EARLY HOLOCENE CLIMATE CHANGE AT EAGLE LAKE, CA LOCATED IN THE TRANSITION ZONE OF THE NORTH AMERICAN DIPOLE
NONU, Mounga, Department of Geological Sciences, California State University of Long Beach, Long Beach, CA 90840, STEVENS, Lora, Department of Geological Sciences, California State University Long Beach, Long Beach, CA 90840 and LORENZI, Varenka, Institute for Integrated Research on Materials, Environment and Society, California State University Long Beach, Long Beach, CA 90840, mounga.nonu@gmail.com
Northern California is located at the current transition zone of the North American climate dipole between the Pacific Northwest and Southwest.
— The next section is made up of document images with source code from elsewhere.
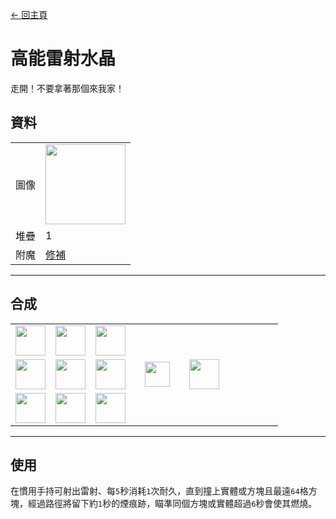 [← 回主頁](../)
# 高能雷射水晶
走開！不要拿著那個來我家！

## 資料
<table>
    <tr><td align="end">圖像</td><td><img src="https://i.imgur.com/jYSLDGf.png" width="128"/></td></tr>
    <tr><td align="end">堆疊</td><td>1</td></tr>
    <tr><td align="end">附魔</td><td><a href="https://minecraft.fandom.com/zh/wiki/修補">修補</a></td></tr>
</table>

---

## 合成
<table>
    <tr><td><img src="https://i.imgur.com/mW0z1di.png" width="48"/></td><td><img src="https://i.imgur.com/wl43BjZ.png" width="48"/></td><td><img src="https://i.imgur.com/wl43BjZ.png" width="48"/></td><td colspan="3"></td></tr>
    <tr><td><img src="https://i.imgur.com/wl43BjZ.png" width="48"/></td><td><img src="https://i.imgur.com/aan1zmb.png" width="48"/></td><td><img src="https://i.imgur.com/wl43BjZ.png" width="48"/></td><td width="70" align="center"><img src="https://i.imgur.com/VE0KqIE.png" width="40"/></td><td><img src="https://i.imgur.com/jYSLDGf.png" width="48"/></td><td width="70"></td></tr>
    <tr><td><img src="https://i.imgur.com/wl43BjZ.png" width="48"/></td><td><img src="https://i.imgur.com/wl43BjZ.png" width="48"/></td><td><img src="https://i.imgur.com/27FH0FO.png" width="48"/></td><td colspan="3"></td></tr>
</table>

---

## 使用
在慣用手持可射出雷射、每`5`秒消耗`1`次耐久，直到撞上實體或方塊且最遠`64`格方塊，經過路徑將留下約`1`秒的煙痕跡，瞄準同個方塊或實體超過`6`秒會使其燃燒。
Changes in the size and location of this transition zone over the last 10,000 years are poorly constrained. Given the differences in seasonal precipitation between the NW and SW US, the relative sizes of the two regimes and the position of the transition zone will control in part the moisture availability and snow pack of the Sierra Nevada Mountains. A network of carefully placed sites is needed to reconstruct both spatial and temporal changes in this key transition zone. One site is Eagle Lake, CA (40.6540°N, 120.7439°W), which is located on the eastern flank of the Sierra Nevada Mountains within the current transition zone. A sediment core was collected in 2011 in 20 m of water in the southwest basin of the lake. An ~2500 –year long record of climate change was reconstructed from multiple proxies, including total organic carbon (TOC), δ13C and δ15N composition of bulk organic material, and n-alkane distribution. From ~9,500 cal yr BP to 7,500 cal BP the record exhibits moderate values of TOC with a distinct period between 8,000 – 9,000 cal yr BP that has well-preserved laminations and large fluctuations in %TOC. These laminations likely indicate prolonged anoxia, suggesting the Eagle Lake area had a climatic affinity with the Pacific Northwest during the early Holocene. Preliminary normal-alkane analysis indicates that the lake predominantly preserved terrestrial organic matter. The deposition of the Mazama tephra at ~7600 cal yr BP was followed by a doubling of TOC values, suggesting possible fertilization or change in climate.